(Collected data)
- - - - - - -

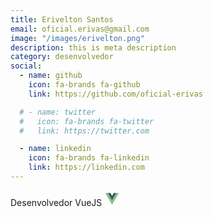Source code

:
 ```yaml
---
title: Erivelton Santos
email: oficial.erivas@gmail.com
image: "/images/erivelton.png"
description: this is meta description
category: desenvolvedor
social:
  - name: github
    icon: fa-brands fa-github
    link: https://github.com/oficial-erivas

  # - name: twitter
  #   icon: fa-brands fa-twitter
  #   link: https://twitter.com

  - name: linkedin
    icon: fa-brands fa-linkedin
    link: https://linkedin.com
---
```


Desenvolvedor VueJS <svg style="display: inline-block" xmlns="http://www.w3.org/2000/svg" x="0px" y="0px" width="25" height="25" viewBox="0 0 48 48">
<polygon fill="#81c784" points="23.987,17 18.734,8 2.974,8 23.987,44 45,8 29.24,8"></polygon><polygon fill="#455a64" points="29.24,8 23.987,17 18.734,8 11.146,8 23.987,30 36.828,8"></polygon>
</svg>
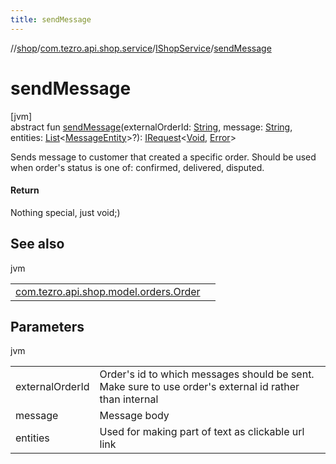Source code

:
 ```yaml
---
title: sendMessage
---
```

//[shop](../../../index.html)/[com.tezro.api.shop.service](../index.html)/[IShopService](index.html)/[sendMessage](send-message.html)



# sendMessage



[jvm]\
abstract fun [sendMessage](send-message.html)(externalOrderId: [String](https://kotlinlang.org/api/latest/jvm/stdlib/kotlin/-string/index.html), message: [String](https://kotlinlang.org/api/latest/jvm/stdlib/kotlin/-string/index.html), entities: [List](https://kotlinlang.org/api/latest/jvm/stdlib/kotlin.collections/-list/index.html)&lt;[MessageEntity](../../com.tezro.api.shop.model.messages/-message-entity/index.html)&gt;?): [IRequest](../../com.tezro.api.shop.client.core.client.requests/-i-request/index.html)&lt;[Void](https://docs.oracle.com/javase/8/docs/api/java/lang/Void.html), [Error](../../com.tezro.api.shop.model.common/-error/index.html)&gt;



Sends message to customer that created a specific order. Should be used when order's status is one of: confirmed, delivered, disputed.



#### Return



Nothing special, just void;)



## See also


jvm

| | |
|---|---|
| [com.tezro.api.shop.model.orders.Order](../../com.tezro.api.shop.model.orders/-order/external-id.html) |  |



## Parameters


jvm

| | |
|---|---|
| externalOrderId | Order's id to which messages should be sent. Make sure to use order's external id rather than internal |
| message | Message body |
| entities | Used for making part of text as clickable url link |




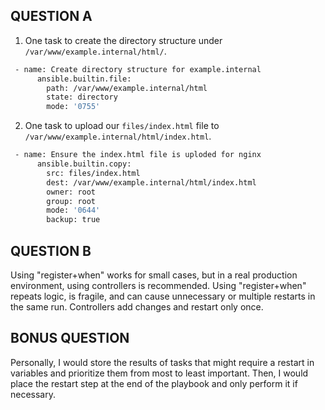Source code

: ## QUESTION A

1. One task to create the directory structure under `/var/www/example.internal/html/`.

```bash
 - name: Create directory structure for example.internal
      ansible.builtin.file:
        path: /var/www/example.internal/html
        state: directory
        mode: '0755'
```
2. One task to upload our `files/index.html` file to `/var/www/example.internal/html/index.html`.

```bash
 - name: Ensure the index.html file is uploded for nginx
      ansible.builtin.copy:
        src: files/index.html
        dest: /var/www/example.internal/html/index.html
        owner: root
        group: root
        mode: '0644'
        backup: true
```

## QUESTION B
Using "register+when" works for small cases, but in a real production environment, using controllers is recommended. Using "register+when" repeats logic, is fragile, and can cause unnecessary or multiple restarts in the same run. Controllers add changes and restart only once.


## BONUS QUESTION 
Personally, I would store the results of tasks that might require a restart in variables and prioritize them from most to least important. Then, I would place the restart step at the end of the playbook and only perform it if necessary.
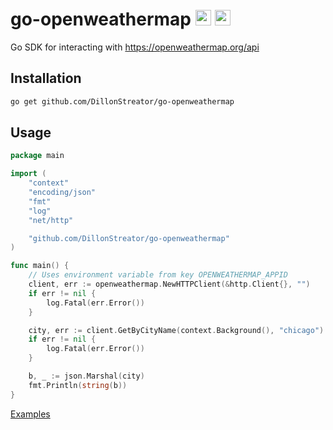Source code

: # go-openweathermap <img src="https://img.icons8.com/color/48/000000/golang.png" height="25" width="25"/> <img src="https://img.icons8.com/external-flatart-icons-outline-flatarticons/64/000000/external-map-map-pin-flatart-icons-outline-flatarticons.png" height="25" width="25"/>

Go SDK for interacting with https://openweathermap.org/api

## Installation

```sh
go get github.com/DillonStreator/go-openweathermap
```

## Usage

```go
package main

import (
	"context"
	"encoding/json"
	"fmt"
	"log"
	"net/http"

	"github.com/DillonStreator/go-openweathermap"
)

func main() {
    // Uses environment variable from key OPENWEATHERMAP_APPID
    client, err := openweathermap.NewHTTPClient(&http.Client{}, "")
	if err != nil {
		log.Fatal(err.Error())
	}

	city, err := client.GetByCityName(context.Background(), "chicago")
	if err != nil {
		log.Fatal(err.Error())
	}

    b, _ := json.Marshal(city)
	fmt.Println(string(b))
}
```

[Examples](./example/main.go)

- - - - - - -

= About this task =
Each line holding the word "height" must be copied from the data.

= Output below =
Desenvolvedor VueJS <svg style="display: inline-block" xmlns="http://www.w3.org/2000/svg" x="0px" y="0px" width="25" height="25" viewBox="0 0 48 48">
: # go-openweathermap <img src="https://img.icons8.com/color/48/000000/golang.png" height="25" width="25"/> <img src="https://img.icons8.com/external-flatart-icons-outline-flatarticons/64/000000/external-map-map-pin-flatart-icons-outline-flatarticons.png" height="25" width="25"/>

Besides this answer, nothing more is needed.